Submitted to: Scientific Reports
Publication Type: Peer Reviewed Journal
Publication Acceptance Date: 10/3/2016
Publication Date: 10/20/2016
Citation: Li, X., Zhang, F., Coates, B.S., Zhang, Y., Zhou, X., Cheng, D. 2016. Comparative profiling of microRNAs in the winged and wingless English grain aphid, Sitobion avenae (F.) (Homoptera: Aphididae). Scientific Reports. 6:35668. doi: 10.1038/srep35668.

Interpretive Summary: Aphids are a group if insects that cause direct feeding damage to several crops by sucking on plant juices, and in doing so transmit a variety of plant pathogens that affect plant health. Due to sucking feeding habits, aphids tend to be wingless and stationary on a plant, but as their numbers increase the development of progeny in the subsequent generation tends to change towards a higher proportion of winged individuals. This physical change in direct response to the environment is highly unique, and a key factor influencing the spread of aphids to un-infested crop plants. In order to study this phenomenon, an ARS scientist in collaboration with university collaborators determined that a mechanism of RNA degradation is involved in the control of differences in gene expression between winged and wingless aphids. Furthermore, the genes likely degraded by the mechanism were previously known to be involved in metamorphosis and embryonic development of wings. These data are important for the understanding of how insects have adapted the genetic means by which to rapidly respond to shifts in the environment, as well as knowledge that could potentially lead to tactics used to limit aphid movement and associated damage within the agroecosystem.

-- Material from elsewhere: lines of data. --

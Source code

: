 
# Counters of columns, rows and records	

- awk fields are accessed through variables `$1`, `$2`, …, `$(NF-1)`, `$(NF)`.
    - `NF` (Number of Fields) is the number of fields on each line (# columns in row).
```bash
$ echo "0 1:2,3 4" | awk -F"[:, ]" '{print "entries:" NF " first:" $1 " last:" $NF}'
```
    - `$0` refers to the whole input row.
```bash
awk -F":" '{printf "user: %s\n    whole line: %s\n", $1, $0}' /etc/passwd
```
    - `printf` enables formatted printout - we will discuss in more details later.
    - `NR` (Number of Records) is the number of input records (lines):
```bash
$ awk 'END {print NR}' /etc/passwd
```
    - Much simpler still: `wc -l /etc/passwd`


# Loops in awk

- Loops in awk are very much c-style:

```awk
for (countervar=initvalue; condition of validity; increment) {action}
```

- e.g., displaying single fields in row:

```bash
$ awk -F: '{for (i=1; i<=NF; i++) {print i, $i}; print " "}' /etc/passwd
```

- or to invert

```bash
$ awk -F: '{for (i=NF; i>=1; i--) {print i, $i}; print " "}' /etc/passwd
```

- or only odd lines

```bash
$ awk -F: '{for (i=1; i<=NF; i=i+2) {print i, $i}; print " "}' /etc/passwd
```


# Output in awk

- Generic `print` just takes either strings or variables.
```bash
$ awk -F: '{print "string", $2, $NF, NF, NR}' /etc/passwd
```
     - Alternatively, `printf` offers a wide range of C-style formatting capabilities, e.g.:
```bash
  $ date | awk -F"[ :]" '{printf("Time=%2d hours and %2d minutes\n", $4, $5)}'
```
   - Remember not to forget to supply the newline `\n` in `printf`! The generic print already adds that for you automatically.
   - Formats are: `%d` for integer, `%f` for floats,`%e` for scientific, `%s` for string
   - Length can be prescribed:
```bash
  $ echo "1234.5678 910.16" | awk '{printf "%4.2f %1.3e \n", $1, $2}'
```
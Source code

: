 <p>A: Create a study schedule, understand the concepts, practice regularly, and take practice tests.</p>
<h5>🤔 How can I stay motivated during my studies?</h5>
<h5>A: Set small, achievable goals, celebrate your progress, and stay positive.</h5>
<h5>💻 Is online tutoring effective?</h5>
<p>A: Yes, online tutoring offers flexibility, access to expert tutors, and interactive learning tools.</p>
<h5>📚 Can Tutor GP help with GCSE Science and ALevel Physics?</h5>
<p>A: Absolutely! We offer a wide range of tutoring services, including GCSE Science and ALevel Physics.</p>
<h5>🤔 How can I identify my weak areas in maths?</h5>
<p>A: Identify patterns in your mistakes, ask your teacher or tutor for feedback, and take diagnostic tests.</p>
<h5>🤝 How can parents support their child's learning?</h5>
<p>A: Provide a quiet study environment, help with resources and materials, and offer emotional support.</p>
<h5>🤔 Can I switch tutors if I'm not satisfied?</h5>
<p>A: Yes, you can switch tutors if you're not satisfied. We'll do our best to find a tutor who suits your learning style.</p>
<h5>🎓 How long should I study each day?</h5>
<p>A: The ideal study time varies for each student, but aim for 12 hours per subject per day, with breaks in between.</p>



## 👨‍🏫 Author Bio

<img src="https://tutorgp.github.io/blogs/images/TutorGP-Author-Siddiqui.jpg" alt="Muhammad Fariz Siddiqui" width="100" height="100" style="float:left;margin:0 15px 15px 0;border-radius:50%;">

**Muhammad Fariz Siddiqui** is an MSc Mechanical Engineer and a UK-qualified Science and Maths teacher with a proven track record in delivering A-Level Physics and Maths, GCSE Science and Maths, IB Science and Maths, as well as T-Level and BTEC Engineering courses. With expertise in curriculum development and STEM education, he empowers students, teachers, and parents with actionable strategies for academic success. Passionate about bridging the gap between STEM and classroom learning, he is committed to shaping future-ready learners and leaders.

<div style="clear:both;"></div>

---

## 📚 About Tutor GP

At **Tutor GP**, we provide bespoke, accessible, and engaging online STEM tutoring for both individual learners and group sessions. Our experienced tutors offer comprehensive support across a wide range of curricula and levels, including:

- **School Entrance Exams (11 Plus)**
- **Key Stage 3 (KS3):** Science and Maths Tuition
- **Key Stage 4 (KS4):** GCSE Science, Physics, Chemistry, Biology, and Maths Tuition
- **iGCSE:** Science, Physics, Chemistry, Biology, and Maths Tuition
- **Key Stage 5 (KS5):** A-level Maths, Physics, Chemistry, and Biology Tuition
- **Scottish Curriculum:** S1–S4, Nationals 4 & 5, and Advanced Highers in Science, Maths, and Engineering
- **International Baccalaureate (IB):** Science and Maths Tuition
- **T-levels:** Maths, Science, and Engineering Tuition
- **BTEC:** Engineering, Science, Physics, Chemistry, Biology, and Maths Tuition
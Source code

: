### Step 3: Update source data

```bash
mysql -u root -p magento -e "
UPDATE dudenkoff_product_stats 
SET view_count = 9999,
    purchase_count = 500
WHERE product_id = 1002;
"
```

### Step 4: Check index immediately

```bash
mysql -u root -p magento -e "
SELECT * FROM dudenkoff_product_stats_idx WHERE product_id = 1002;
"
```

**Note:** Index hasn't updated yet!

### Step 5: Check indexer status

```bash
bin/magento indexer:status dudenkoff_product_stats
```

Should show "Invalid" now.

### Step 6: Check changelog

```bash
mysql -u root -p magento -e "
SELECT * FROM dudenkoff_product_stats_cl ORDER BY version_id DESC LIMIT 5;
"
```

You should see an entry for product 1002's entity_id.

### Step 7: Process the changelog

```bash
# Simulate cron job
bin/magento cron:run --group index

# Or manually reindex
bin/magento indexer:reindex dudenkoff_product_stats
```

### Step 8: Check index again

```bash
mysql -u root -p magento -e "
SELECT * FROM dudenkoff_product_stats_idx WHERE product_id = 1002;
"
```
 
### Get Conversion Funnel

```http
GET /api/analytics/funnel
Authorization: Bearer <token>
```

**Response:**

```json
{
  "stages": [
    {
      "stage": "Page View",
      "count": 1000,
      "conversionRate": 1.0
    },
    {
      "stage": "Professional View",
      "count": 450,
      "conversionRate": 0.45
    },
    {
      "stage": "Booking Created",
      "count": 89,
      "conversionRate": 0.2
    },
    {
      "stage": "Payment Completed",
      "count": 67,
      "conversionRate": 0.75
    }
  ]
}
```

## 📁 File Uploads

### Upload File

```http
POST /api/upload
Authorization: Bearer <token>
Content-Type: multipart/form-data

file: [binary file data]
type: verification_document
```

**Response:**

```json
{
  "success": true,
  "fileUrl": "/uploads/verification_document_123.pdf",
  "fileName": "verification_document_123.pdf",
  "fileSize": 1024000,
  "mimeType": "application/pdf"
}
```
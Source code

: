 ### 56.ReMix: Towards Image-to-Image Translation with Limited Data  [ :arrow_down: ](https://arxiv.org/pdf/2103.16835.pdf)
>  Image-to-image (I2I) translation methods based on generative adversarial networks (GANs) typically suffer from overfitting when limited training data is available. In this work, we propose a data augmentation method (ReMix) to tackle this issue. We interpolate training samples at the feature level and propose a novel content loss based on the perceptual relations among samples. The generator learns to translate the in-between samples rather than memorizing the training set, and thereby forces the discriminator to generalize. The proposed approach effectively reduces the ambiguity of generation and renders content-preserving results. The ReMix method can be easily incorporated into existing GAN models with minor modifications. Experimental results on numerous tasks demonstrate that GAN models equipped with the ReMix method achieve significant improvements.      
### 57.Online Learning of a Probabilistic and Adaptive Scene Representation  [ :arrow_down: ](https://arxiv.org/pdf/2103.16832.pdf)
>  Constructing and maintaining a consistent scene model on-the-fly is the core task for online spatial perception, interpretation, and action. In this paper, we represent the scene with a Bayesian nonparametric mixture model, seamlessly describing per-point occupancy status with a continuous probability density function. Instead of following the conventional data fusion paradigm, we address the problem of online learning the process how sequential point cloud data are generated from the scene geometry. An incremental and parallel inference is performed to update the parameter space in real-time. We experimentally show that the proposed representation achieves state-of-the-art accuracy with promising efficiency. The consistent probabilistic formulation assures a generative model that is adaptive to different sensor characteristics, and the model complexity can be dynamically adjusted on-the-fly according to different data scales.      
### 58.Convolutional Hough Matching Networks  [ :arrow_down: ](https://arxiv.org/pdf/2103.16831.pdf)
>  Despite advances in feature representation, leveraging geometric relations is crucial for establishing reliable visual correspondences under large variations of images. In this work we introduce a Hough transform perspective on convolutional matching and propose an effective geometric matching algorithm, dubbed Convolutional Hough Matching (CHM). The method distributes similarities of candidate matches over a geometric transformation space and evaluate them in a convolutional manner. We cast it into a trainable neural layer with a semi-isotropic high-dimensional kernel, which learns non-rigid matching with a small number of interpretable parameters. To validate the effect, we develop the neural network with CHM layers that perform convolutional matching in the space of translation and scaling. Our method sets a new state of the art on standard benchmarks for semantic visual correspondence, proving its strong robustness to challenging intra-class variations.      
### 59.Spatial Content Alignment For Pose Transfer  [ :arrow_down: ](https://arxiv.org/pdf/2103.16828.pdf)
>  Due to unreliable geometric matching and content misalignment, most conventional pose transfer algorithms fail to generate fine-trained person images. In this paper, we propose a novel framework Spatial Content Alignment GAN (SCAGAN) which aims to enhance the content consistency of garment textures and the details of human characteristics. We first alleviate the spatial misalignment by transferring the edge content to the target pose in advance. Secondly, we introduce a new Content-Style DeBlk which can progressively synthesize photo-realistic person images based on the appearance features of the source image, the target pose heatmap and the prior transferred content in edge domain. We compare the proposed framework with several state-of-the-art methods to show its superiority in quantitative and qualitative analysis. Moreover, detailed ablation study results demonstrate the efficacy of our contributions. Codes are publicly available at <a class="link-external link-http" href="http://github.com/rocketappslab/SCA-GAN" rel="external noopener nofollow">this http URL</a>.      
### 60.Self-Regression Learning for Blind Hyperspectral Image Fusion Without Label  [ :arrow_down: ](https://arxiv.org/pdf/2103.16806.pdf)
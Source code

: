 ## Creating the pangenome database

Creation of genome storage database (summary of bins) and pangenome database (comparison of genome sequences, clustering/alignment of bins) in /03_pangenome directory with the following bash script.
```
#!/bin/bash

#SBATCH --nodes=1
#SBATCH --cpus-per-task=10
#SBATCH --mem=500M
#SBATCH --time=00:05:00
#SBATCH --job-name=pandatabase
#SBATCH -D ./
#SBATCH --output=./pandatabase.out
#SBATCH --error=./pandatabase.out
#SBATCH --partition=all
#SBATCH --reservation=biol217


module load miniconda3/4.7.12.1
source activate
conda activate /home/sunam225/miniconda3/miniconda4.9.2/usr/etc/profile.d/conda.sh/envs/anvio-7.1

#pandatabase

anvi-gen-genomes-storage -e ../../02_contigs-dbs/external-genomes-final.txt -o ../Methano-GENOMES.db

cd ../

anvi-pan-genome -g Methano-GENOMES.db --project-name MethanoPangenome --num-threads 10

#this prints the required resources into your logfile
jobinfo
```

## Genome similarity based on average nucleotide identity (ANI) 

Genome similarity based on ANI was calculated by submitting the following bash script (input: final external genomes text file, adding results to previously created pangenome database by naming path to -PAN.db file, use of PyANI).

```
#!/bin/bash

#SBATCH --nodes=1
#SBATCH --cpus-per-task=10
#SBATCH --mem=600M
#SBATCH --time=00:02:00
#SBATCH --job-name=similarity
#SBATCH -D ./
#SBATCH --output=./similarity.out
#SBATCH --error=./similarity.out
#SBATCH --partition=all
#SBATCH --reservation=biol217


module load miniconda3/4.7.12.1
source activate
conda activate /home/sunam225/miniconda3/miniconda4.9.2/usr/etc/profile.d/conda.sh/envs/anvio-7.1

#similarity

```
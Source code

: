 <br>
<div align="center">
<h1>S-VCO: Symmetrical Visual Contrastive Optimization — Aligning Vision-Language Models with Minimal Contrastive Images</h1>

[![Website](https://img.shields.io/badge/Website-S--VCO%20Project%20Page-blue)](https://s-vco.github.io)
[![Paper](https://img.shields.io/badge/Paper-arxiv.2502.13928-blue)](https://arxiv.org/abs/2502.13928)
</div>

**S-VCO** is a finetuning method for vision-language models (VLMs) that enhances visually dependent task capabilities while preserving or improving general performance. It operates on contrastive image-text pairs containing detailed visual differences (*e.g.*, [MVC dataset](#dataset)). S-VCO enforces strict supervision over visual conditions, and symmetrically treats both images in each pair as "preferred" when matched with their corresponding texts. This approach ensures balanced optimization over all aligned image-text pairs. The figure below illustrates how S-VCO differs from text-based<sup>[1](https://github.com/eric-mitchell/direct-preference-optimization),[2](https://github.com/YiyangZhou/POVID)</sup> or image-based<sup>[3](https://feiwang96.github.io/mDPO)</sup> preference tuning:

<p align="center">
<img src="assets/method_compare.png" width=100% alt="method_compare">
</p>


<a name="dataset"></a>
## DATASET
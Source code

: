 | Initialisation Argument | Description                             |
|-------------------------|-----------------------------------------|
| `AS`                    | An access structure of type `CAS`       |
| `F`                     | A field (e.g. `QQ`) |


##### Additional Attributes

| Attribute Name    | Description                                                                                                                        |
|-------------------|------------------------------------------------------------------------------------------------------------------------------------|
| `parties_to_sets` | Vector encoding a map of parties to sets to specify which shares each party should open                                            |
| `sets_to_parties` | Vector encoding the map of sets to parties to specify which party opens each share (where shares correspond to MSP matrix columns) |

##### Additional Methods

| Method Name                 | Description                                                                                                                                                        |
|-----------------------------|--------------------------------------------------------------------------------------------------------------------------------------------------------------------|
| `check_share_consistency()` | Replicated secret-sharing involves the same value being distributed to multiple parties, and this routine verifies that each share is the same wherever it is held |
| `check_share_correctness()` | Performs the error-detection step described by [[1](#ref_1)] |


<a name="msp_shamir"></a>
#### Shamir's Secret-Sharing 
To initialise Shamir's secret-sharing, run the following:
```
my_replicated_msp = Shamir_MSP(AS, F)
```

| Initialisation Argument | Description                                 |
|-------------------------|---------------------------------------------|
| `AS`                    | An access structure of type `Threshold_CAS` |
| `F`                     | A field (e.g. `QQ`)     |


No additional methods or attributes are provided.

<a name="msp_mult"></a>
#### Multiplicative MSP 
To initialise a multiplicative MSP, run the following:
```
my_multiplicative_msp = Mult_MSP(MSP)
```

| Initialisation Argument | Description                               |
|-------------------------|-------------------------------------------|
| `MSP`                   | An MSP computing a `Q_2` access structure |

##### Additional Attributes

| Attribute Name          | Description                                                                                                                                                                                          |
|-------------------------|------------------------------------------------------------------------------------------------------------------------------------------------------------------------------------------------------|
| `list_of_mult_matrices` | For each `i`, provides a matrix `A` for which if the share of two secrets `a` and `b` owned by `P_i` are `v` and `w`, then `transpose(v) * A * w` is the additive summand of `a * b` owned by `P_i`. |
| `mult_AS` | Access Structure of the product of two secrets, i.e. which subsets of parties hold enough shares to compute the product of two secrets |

Technical Abstract: English green aphid, Sitobion avenae (F.), show a classic polyphenic wing dimorphism among isogenic adults that is an intriguing model for the study of morphological plasticity in response to the environment. Short non-coding microRNA (miRNA) molecules regulate gene expression by post-transcriptional RNA silencing, and affect developmental and physiological processes, including the wing development in insects. Here, the potential role of miRNAs in S. avenae wing development was investigated between apterous alate (winged) and wingless S. avenae adults. High-throughput sequencing of S. avenae small RNA libraries identified a total of 340 unique 20 to 23 bp miRNAs, of which 168 were annotated to the known sequences in miRBase, while 177 were potential S. avenae-specific miRNAs. The putative targets of these miRNAs and pathways analysis were carried out using Gene Ontology and KEGG analyses. The expression profiles of 9 miRNAs (7 conserved and 2 novel miRNAs) were evaluated between the two wing morphs of S. avenae adults using real-time quantitative PCR (qRT-PCR). The results showed that the expression of 5 miRNAs showed higher expression in winged adult than that of wingless adult. Additionally, the expression of 8 out of 9 candidate miRNAs were significantly different between two wing morphs (P<0.05), suggesting that these miRNAs may play a role in aphid wing development. Inventory of miRNAs in S. avenae and assess their expression profiles in two wing morphs lay the foundation for the mechanistic understanding of miRNA-mediated gene regulation on the wing development.